Integer.step is inclusive?!

I don’t know how to post the output of irb so I’ll just have to describe
it but if I run the following code:

0.upto(10){ |i| puts i }

...I will get 11 lines of output.  This iterates eleven times. 

Really?!
Why it does this is obvious. Integer.upto is inclusive so it
includes
both 0 and 10. However, am I the only one who thinks this is strange
behaviour? I mean, the ususal programming protocol is that the last
element
is not included (half-open sets, if you will) so the number of
iterations is
the difference between numbers.
Why did Ruby turn out this way? Thank you…

Just Another Victim of the Ambient M. wrote:

0.upto(10){ |i| puts i }

…I will get 11 lines of output

Because 0 to 10 is 11 numbers. If you want 10 numbers, use 1.upto(10)
If you want different behavior, you can use a different looping method,
or use post or pre increment, depending if you want it to display the
last element or not.

On Dec 23, 2008, at 2:36 PM, Just Another Victim of the Ambient
Morality wrote:

Why it does this is obvious. Integer.upto is inclusive so it
includes
both 0 and 10. However, am I the only one who thinks this is strange
behaviour? I mean, the ususal programming protocol is that the last
element
is not included (half-open sets, if you will) so the number of
iterations is
the difference between numbers.
Why did Ruby turn out this way? Thank you…

It isn’t really that Ruby is this way just that the method ‘upto’ is
this way.
There are several other ways to iterate over an integer range:

(0…4).each { |i| puts i }
0
1
2
3
4

(0…4).each { |i| puts i }
0
1
2
3

4.times { |i| puts i }
0
1
2
3

0.step(4).each { |i| puts i }
0
1
2
3
4

0.step(4,2).each { |i| puts i }
0
2
4

“Just Another Victim of the Ambient M.” [email protected]
wrote
in message news:[email protected]

element is not included (half-open sets, if you will) so the number of
iterations is the difference between numbers.
Why did Ruby turn out this way? Thank you…

D'oh!
...and by ".upto" I, of course, meant ".step" !

2008/12/23 Just Another Victim of the Ambient M.
[email protected]:

I don’t know how to post the output of irb so I’ll just have to describe
it but if I run the following code:

0.upto(10){ |i| puts i }

…I will get 11 lines of output. This iterates eleven times. Really?!

because this are eleven numbers: 0 1 2 3 4 5 6 7 8 9 10

Why it does this is obvious.

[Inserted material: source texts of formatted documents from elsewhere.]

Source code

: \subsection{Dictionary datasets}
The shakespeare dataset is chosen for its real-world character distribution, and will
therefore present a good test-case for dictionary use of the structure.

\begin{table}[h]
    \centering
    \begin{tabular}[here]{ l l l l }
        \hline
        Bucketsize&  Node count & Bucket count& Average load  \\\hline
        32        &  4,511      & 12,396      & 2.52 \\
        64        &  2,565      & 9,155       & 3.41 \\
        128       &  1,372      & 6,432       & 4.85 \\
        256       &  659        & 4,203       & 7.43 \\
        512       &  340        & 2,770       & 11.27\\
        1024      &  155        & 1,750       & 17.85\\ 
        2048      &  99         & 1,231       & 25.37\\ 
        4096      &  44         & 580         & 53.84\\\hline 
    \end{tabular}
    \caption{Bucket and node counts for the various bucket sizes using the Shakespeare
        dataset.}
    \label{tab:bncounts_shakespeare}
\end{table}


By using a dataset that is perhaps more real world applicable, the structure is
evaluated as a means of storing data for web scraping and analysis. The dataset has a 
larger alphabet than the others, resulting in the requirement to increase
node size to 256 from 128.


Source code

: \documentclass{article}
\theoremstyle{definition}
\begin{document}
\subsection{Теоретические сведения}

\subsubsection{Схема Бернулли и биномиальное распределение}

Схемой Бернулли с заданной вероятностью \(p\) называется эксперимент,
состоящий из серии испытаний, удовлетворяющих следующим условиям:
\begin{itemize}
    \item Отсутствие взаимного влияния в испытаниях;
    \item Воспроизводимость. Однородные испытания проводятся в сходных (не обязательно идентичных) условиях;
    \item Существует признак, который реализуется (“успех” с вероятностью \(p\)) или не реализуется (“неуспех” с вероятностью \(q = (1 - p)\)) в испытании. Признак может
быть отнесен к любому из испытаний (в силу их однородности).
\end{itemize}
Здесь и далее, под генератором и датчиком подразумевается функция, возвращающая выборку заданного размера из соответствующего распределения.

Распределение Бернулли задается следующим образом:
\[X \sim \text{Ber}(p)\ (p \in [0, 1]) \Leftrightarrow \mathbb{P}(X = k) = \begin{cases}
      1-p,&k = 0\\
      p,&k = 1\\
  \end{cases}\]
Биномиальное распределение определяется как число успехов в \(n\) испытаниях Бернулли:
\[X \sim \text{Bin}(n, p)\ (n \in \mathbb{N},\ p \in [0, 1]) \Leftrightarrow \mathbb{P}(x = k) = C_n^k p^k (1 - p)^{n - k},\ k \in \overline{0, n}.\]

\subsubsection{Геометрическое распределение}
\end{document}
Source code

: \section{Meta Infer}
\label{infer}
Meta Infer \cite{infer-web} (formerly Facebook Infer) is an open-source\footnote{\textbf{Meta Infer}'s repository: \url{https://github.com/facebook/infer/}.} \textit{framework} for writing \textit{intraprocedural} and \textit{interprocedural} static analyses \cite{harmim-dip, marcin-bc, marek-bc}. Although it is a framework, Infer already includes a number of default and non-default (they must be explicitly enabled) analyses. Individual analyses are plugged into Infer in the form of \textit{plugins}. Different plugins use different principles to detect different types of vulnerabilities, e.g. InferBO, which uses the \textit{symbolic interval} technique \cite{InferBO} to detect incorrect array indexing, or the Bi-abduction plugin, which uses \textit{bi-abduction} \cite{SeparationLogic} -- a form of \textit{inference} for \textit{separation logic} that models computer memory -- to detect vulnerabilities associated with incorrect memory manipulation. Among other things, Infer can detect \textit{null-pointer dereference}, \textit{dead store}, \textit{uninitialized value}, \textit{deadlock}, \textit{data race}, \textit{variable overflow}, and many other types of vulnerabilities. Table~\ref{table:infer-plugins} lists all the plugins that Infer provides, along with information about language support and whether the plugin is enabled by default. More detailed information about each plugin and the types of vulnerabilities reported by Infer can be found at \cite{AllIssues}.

Integer.upto is inclusive so it includes
both 0 and 10. However, am I the only one who thinks this is strange
behaviour?

why do you think a loop from 0 to 10 should exclude the upper border?

In Ada it is ‘for i in 0 … 10 loop’ which is a loop from 0 to 10.

-Thomas

Thomas P. wrote:

Why it does this is obvious. Integer.upto is inclusive so it includes
both 0 and 10. However, am I the only one who thinks this is strange
behaviour?

why do you think a loop from 0 to 10 should exclude the upper border?

In Ada it is ‘for i in 0 … 10 loop’ which is a loop from 0 to 10.

-Thomas

To show my age I can say that FORTRAN is inclusive to:

    DO 100 I = 0,10


100 CONTINUE

executes 11 times.

Many languages I know don’t have looping structures of this sort but
have explicit initialization, test, post loop action things (e.g.
C/C++ for loops). There it’s idiomatic to write e.g.:

for(i =0; i < 10; i++) {…}

since int array[10] has elements 0…9, however it’s certainly not
required as
for(i =0; i<=10; i++){…}
is certainly just fine… if that’s what’s intended.

I go back to my mantra when using a language I’m new to. The mantra
is based on a ‘game’ model of programming languages… languages are
games, they have rules. The rules may have reasons, or they may be
arbitrary choices. They may even be capricious in some languages
(e.g. LOLCODE see
http://www.globalnerdy.com/2007/05/28/lolcode-the-lolcat-programming-language/).

But if you don’t play by the rules, you lose. If you do you might
win. Asking for the rules to be different, doesn’t help you win the
game … so the mantra

Ruby is not xxxxx

where you can substitute for xxxxx the set of languages you are trying
to force ruby to be.

Ron